Le vendredi, retrouvez quatre jeunes HEC passionnés qui ont démarré leur tour du monde de l’innovation sociale et frugale en août dernier.
LEÇON 8 : Comment valoriser les déchets sans véritables moyens ?
Projet Assainissement Recyclage Ordure (PARO), Côte d’Ivoire
Rencontre avec Evariste Aohoui, fondateur de l’ONG PARO
Le défi : développer une filière de valorisation des déchets en Côte d’Ivoire
Beaucoup d’appareils électriques et électroniques convergent vers les marchés africains, souvent sous la forme de dons mais aussi sous la forme d’importations directes. La multiplication de ces appareils soulève un problème de traitement de déchets qui sont fortement toxiques. Une fois utilisés ou hors d’usage, les déchets sont encore trop souvent laissés sur le bord des routes ou même parfois jetés dans les eaux. En tant que locomotive de l’Afrique de l’Ouest, la Côte d’Ivoire est fortement touchée par ce désastre environnemental.
Le défi est double :
- Premièrement, un gros travail d’éducation et de sensibilisation est nécessaire. Aucune collecte structurée ne pourra être mise en place sans une prise de conscience globale de l’importance du sort réservé aux déchets.
- Le deuxième défi est d’ordre financier. Pour valoriser les déchets, ils doivent être traités dans une usine de démantèlement, dont la création nécessite de gros investissements.
La solution de PARO : miser sur l’implication des acteurs locaux
L’ONG PARO a été fondée dans le but de créer des projets innovants en matière d’assainissement de l’environnement. Elle souhaite entre autre mettre en place une filière de recyclage des objets électriques et électroniques en Côte d’Ivoire pour endiguer ce problème environnemental mais aussi créer de la richesse et de l’emploi. Cependant, dépourvus de moyens humains et financiers, PARO n’est pas en mesure de mettre en place un réseau de collecte ou une usine de démantèlement.

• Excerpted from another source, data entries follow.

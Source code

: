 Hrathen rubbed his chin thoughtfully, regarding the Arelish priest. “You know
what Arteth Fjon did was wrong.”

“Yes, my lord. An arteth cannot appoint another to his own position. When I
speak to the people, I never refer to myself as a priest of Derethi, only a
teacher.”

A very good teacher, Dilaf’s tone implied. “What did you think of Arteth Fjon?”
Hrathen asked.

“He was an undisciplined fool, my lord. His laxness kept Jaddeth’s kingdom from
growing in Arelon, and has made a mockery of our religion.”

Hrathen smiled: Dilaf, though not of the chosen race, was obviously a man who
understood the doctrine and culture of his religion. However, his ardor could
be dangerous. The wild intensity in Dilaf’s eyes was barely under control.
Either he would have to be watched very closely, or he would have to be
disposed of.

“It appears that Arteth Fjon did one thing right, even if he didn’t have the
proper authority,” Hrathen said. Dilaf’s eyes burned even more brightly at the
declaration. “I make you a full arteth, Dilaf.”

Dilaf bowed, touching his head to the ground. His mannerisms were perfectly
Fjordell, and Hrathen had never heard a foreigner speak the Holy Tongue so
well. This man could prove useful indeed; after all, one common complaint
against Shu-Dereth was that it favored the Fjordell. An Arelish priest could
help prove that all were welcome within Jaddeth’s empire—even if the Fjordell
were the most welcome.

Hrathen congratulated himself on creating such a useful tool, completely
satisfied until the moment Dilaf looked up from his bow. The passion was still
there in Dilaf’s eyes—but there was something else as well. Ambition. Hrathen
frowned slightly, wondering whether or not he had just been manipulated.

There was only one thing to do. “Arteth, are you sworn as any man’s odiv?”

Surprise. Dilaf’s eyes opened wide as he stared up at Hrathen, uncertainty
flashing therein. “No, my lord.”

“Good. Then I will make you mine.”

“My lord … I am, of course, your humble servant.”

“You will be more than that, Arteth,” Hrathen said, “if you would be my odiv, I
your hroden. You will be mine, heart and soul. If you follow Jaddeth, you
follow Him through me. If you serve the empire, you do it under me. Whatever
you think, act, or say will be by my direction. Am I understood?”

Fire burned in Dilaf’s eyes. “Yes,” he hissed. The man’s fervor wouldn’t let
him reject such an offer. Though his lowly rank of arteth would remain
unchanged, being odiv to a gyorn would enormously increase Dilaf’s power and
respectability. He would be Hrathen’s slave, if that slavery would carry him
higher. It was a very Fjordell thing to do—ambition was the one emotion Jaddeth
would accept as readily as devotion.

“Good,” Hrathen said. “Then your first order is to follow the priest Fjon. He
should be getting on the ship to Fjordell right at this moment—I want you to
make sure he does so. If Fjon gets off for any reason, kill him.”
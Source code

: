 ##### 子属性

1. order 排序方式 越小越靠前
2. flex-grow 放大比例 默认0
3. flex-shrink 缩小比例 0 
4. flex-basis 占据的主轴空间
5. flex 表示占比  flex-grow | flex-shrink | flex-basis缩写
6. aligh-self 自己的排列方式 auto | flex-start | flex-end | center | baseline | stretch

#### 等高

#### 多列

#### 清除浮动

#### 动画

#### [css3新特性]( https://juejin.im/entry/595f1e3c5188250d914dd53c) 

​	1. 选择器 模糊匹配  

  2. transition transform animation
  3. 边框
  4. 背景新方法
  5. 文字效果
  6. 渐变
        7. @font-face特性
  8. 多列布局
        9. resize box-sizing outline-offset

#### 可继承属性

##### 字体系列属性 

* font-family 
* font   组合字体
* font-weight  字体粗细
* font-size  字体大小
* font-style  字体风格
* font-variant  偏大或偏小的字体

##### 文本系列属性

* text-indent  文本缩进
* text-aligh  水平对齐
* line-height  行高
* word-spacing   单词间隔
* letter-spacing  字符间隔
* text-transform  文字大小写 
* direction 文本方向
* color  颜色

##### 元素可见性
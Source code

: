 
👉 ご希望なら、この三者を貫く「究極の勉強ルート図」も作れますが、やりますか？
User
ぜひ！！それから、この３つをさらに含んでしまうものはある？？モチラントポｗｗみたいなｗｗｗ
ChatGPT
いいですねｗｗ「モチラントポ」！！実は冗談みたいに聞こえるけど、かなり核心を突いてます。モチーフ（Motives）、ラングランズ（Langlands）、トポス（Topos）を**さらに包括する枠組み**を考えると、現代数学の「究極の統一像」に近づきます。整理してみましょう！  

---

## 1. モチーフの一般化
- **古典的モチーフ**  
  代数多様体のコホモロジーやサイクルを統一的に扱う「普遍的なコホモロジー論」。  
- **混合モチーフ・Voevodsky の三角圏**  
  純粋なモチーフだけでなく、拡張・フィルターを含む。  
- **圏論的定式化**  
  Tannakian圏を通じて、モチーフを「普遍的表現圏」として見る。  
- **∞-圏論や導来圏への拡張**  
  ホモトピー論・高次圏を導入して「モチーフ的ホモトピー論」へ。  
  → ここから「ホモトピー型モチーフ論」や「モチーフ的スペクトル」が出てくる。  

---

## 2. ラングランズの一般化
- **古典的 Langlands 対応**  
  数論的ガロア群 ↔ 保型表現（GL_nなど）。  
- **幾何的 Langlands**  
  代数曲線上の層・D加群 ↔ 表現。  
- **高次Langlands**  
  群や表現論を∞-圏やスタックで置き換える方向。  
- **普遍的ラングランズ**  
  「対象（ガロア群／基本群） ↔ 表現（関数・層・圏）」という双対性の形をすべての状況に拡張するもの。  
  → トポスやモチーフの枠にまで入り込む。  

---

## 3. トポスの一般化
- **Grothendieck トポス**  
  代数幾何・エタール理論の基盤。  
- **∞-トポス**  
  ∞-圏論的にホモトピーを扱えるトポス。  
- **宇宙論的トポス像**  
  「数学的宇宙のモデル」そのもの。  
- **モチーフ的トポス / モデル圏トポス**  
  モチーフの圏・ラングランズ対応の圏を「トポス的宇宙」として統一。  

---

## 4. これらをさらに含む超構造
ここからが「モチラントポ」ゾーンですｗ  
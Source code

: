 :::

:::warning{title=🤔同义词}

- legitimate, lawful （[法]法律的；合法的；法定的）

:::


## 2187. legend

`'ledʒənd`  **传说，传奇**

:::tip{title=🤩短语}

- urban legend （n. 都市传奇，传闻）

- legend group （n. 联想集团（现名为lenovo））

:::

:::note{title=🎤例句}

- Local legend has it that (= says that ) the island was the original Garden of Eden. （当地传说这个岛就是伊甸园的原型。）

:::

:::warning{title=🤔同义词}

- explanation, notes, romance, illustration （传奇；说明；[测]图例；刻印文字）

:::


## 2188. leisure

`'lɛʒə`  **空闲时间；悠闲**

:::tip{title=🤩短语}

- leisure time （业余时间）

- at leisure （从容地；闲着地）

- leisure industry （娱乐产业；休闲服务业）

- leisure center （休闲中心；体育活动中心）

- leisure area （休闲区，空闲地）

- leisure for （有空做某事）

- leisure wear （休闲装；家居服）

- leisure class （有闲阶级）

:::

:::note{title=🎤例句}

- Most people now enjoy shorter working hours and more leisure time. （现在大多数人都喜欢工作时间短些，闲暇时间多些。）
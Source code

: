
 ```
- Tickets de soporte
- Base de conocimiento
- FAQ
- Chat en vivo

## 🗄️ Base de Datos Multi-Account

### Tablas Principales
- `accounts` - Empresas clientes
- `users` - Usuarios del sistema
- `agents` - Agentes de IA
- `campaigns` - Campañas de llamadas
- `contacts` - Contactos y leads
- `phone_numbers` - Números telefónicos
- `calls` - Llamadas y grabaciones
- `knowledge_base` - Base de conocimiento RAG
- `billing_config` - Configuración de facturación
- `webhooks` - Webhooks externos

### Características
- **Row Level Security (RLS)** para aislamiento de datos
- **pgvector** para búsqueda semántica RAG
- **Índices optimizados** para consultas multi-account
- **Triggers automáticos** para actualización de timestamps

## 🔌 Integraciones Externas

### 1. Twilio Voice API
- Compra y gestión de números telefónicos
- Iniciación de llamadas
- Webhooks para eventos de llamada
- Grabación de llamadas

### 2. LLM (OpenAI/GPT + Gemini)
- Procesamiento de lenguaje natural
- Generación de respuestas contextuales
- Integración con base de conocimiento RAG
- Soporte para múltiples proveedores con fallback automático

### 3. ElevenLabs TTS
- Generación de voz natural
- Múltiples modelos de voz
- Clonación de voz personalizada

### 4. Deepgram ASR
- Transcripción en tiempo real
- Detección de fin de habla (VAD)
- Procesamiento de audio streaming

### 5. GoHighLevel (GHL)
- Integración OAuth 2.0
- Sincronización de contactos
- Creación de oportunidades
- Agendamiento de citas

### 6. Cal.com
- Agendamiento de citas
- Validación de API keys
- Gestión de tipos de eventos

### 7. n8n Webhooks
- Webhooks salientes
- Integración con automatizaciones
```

Pour faire face à ce manque de ressources, son fondateur Evariste Ahoui a mis au point un système ingénieux de sous-traitance locale. Son équipe collabore avec 200 relais locaux abidjanais dont il récupère les déchets. Étant des magasins pour la plupart, ces relais gèrent, en plus de leur activité principale, des collecteurs de déchets indépendants. Grâce à ce système, PARO dispose indirectement d’une équipe composée de plus de 1 000 collecteurs. Une fois récupérés, PARO vend ses déchets à des entreprises françaises qui disposent d’usine de démantèlement.
Ce système présente deux avantages. Il permet d’abord de structurer un système de collecte important avec peu de moyens. Mais il permet surtout d’impliquer les acteurs locaux dans le processus et de favoriser ainsi la prise de conscience locale nécessaire à un changement de comportement global vis à vis des déchets.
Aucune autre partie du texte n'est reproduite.